Shutterstock

Early in the morning on September 4, 1972, three armed thieves entered the Montreal Museum of Fine Art through a skylight. The robbers restrained the three guards on duty before making off with $2 million worth of art objects. Roughly half of the value of the haul came from one painting: a landscape painted by Rembrandt.

The case is one of the most notorious unsolved art heists in history and the largest ever seen in Canada. How did three people manage to steal $2 million worth of art without leaving any evidence behind?

Background

The MMFA was experiencing financial trouble in the early 1970s. After decades of patronage by wealthy Anglophone Canadians, the museum fell on hard times when English-speaking Canadians moved away from Quebec. By 1972, the building was in disrepair, and management planned to shut it down in 1973 to renovate the aging structure.
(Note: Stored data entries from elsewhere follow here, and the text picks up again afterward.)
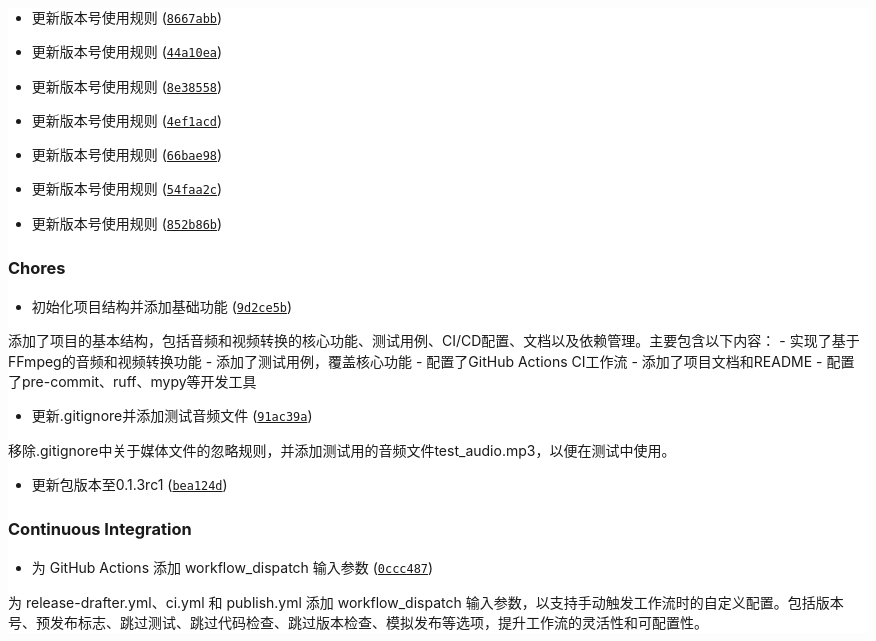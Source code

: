 - 更新版本号使用规则
  ([`8667abb`](https://github.com/OSpoon/ffmpeg-converter/commit/8667abb0da333c06a5a075f6951a73b08aa7fab5))

- 更新版本号使用规则
  ([`44a10ea`](https://github.com/OSpoon/ffmpeg-converter/commit/44a10eadbb49157fb5c9795e2e8de783506eeec3))

- 更新版本号使用规则
  ([`8e38558`](https://github.com/OSpoon/ffmpeg-converter/commit/8e385589ddc4a48d65453a91cf566e6d251d8225))

- 更新版本号使用规则
  ([`4ef1acd`](https://github.com/OSpoon/ffmpeg-converter/commit/4ef1acd38682e8384806e60cc4ceddf122b44a83))

- 更新版本号使用规则
  ([`66bae98`](https://github.com/OSpoon/ffmpeg-converter/commit/66bae9832f157184013398d74095e8ca49548362))

- 更新版本号使用规则
  ([`54faa2c`](https://github.com/OSpoon/ffmpeg-converter/commit/54faa2c99ff3a3997c64a91525a3eb2dcc90896d))

- 更新版本号使用规则
  ([`852b86b`](https://github.com/OSpoon/ffmpeg-converter/commit/852b86be44ab47eeff76da79a1fe0ad2c53d8a0b))

### Chores

- 初始化项目结构并添加基础功能
  ([`9d2ce5b`](https://github.com/OSpoon/ffmpeg-converter/commit/9d2ce5b3606c16a463222988a0e704b49a4dbfa9))

添加了项目的基本结构，包括音频和视频转换的核心功能、测试用例、CI/CD配置、文档以及依赖管理。主要包含以下内容： - 实现了基于FFmpeg的音频和视频转换功能 - 添加了测试用例，覆盖核心功能 -
  配置了GitHub Actions CI工作流 - 添加了项目文档和README - 配置了pre-commit、ruff、mypy等开发工具

- 更新.gitignore并添加测试音频文件
  ([`91ac39a`](https://github.com/OSpoon/ffmpeg-converter/commit/91ac39a9ea0b2cdd8fee1a39a93c4c59484aa5a8))

移除.gitignore中关于媒体文件的忽略规则，并添加测试用的音频文件test_audio.mp3，以便在测试中使用。

- 更新包版本至0.1.3rc1
  ([`bea124d`](https://github.com/OSpoon/ffmpeg-converter/commit/bea124d7b34355a6af31519cb802a49b9b800777))

### Continuous Integration

- 为 GitHub Actions 添加 workflow_dispatch 输入参数
  ([`0ccc487`](https://github.com/OSpoon/ffmpeg-converter/commit/0ccc48706b35857d66ad812774096befb0343c0f))

为 release-drafter.yml、ci.yml 和 publish.yml 添加 workflow_dispatch
  输入参数，以支持手动触发工作流时的自定义配置。包括版本号、预发布标志、跳过测试、跳过代码检查、跳过版本检查、模拟发布等选项，提升工作流的灵活性和可配置性。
Thieves likely cased the museum before making their move on September 4. Management planned to repair a skylight on the roof and had covered it with a plastic tarp the day before. Using tools employed by utility workers, one of the thieves scaled a tree near the building and found a ladder to lower to his co-conspirators.

Break-In

The damaged skylight didn’t trigger any alarms when opened by the burglars. The three then used fifty feet of rope to lower themselves soundlessly into the building. After a brief scuffle, the thieves apprehended the three on-duty guards and tied them up in a lecture hall.

One of the thieves watched over the guards while the other two gathered up their haul. The guards overheard the thieves’ plans and later told police that the group planned to exit back out of the skylight. However, they quickly realized that it would be impossible to lift all the paintings to the roof.

Stolen Works

As an alternative plan, the burglars exited through a side door in the museum, setting off an alarm as they escaped into the street. They made off with a total of 18 paintings, having cut them from their frames and rolled them up into poster tubes. In addition to the paintings, the thieves made off with 38 pieces of jewelry and figurines.
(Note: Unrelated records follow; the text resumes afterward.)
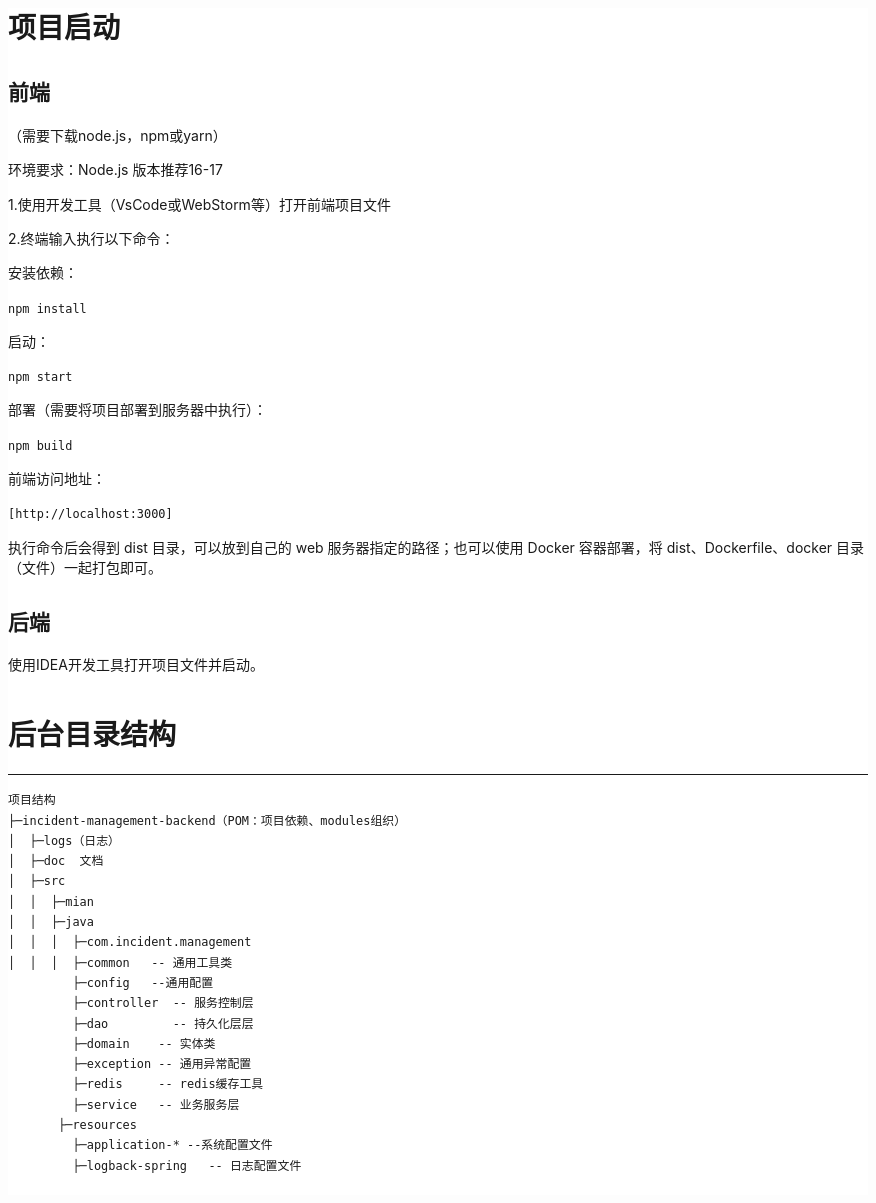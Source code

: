 
# 项目启动

## 前端

（需要下载node.js，npm或yarn）

环境要求：Node.js 版本推荐16-17

1.使用开发工具（VsCode或WebStorm等）打开前端项目文件

2.终端输入执行以下命令：

安装依赖：

```
npm install
```

启动：

```
npm start
```

部署（需要将项目部署到服务器中执行）：

```
npm build
```

前端访问地址：

```
[http://localhost:3000]
```

执行命令后会得到 dist 目录，可以放到自己的 web 服务器指定的路径；也可以使用 Docker 容器部署，将 dist、Dockerfile、docker 目录（文件）一起打包即可。

## 后端

使用IDEA开发工具打开项目文件并启动。

# 后台目录结构
-----------------------------------
```
项目结构
├─incident-management-backend（POM：项目依赖、modules组织）
│  ├─logs（日志）
│  ├─doc  文档
│  ├─src 
│  │  ├─mian 
│  │  ├─java
│  │  │  ├─com.incident.management
│  │  │  ├─common   -- 通用工具类
         ├─config   --通用配置 
         ├─controller  -- 服务控制层
         ├─dao         -- 持久化层层
         ├─domain    -- 实体类
         ├─exception -- 通用异常配置
         ├─redis     -- redis缓存工具
         ├─service   -- 业务服务层
       ├─resources
         ├─application-* --系统配置文件
         ├─logback-spring   -- 日志配置文件
         
```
The investigation never found any evidence of the stolen artwork. The thieves eventually returned a single piece by Jan Brueghel in a bid to start ransom negotiations.

There is no consensus on who was responsible for the crime. Some investigators have guessed that the Montreal Mafia engineered the heist. Others have placed blame on the Quebec separatist movement. In either case, the crime remains unsolved, and all but one of the paintings are still missing.